Der Datenschutzbeauftragte Peter Schaar wirft dem Bundesinnenministerium in der Geheimdienst-Spähaffäre vor, die Aufklärung zu behindern. Schaar sagte, er habe dem Innenressort in dem Fall zahlreiche Fragen zukommen lassen, das Ministerium verweigere aber die Auskunft. 

Es sei ein einmaliger Vorgang, dass ein Ministerium so stark eine Prüfung durch den Datenschutzbeauftragten verhindere. Trotz wiederholter Mahnung habe er keine Antworten bekommen, beklagte Schaar. Er habe das nun formell als Verstoß gegen die Kooperationspflicht beanstandet und warte auf eine Reaktion des Innenressorts.

Schaar sprach dem Ministerium damit eine formelle Rüge aus, was selten geschieht.
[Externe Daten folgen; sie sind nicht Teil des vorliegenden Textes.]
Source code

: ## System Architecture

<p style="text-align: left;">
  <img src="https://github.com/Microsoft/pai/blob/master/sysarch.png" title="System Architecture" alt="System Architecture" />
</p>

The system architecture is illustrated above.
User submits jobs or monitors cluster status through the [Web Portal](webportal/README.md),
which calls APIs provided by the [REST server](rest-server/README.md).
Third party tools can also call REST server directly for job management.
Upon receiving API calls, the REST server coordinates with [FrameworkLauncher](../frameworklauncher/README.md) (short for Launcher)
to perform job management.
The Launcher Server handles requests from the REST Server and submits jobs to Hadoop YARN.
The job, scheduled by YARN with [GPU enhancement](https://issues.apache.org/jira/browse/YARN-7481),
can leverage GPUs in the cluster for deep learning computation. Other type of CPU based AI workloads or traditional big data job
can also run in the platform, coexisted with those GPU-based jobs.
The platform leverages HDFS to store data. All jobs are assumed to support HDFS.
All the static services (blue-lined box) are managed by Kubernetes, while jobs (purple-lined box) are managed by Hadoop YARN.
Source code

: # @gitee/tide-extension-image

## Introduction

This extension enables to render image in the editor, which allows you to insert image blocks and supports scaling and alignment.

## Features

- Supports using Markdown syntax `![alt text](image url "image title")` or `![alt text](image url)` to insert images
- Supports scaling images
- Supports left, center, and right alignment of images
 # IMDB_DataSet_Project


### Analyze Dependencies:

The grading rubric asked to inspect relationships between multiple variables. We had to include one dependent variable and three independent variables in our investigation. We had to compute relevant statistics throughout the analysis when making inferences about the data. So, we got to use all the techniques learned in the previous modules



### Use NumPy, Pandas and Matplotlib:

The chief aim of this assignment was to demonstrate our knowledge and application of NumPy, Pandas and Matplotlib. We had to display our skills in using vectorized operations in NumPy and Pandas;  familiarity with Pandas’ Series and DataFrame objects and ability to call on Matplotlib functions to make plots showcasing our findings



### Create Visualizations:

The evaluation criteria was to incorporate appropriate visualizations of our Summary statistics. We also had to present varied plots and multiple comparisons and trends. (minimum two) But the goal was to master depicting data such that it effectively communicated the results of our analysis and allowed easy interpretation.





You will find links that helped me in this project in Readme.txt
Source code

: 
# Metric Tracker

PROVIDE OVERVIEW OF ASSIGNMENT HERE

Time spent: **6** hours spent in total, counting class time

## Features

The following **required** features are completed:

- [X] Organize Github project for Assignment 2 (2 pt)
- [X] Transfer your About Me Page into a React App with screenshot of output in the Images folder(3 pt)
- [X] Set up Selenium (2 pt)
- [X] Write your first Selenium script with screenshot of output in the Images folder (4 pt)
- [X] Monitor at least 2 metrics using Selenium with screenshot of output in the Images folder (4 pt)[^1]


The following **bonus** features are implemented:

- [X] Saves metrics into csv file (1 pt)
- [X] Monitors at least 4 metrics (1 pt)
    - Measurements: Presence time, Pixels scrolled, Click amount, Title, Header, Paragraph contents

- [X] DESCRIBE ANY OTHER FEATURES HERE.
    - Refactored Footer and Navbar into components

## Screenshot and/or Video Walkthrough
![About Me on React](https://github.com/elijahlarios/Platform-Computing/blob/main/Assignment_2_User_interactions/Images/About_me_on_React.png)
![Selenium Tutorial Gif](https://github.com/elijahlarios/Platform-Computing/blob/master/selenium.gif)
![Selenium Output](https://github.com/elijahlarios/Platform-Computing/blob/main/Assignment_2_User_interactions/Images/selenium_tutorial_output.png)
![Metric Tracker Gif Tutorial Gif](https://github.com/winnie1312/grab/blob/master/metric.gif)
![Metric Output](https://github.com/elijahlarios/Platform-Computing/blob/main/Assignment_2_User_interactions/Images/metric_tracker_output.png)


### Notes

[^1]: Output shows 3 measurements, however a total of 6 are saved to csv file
Das Ministerium wies die Vorwürfe als unzutreffend zurück. Alle Fragen, die der Datenschutzbeauftragte gestellt habe, lägen außerhalb seiner Zuständigkeit, sagte ein Ministeriumssprecher.

"Es ist Zeit für Konsequenzen"

Wie die Datenschutzbeauftragten die Spähaffäre bewerten, ist eindeutig. Nach ihrer Ansicht lassen die bisherigen Erkenntnisse sehr wohl den Schluss zu, dass es um eine "globale und tendenziell unbegrenzte Überwachung der Internetkommunikation" geht, wenn von den Handlungen von NSA und GHCQ die Rede ist.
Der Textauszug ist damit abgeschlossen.